Directions for this task:
Copy, from the material below, every line in which the word "VMime" can be found.
*** Opening of Data extracts ***
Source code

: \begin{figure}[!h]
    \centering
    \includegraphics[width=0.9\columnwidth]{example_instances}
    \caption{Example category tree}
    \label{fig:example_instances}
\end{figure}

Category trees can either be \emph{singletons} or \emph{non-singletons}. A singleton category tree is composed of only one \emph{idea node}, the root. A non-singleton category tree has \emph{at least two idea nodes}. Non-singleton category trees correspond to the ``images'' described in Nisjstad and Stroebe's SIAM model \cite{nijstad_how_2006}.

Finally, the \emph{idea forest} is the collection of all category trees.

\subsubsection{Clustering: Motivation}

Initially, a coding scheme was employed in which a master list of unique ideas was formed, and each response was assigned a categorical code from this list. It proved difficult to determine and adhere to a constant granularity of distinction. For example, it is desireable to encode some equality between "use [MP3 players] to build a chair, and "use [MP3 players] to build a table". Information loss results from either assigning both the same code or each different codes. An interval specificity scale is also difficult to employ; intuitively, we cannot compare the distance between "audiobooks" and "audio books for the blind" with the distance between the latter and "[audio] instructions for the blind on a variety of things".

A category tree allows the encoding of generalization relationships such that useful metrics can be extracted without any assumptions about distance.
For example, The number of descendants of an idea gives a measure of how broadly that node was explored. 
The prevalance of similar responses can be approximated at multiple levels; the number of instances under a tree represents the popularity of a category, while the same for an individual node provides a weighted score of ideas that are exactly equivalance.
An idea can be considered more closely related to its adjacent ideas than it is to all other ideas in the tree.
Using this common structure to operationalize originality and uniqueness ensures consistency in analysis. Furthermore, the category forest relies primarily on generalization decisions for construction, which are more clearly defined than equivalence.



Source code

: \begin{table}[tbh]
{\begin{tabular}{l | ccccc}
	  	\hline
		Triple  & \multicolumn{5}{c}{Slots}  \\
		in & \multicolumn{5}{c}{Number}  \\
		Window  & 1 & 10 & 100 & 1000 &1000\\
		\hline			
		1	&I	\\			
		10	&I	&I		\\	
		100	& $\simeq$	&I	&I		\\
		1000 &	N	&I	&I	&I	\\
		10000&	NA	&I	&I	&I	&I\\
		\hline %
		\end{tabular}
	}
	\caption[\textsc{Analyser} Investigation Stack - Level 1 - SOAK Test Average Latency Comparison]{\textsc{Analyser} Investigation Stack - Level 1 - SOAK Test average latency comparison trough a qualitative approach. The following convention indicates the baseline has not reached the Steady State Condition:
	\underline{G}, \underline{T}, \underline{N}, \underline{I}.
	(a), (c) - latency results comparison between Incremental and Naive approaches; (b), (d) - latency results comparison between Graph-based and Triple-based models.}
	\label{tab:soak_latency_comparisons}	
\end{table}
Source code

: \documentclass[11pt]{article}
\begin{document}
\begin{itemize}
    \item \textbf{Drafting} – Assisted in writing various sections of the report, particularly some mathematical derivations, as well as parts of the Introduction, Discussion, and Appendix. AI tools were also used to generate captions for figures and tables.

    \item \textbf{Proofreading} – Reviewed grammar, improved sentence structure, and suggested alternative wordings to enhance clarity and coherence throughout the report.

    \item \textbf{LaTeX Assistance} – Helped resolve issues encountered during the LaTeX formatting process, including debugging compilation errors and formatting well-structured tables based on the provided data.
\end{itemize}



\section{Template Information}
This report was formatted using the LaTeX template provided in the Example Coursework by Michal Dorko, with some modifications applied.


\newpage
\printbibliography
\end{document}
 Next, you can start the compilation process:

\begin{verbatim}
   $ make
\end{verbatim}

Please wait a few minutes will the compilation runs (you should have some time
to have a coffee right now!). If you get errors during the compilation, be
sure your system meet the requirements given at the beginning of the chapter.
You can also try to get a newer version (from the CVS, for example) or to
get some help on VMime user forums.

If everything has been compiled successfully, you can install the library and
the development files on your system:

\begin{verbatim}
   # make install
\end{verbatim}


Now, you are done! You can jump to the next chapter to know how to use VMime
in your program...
*** Close of Data extracts ***
Response area:
get some help on VMime user forums.
Now, you are done! You can jump to the next chapter to know how to use VMime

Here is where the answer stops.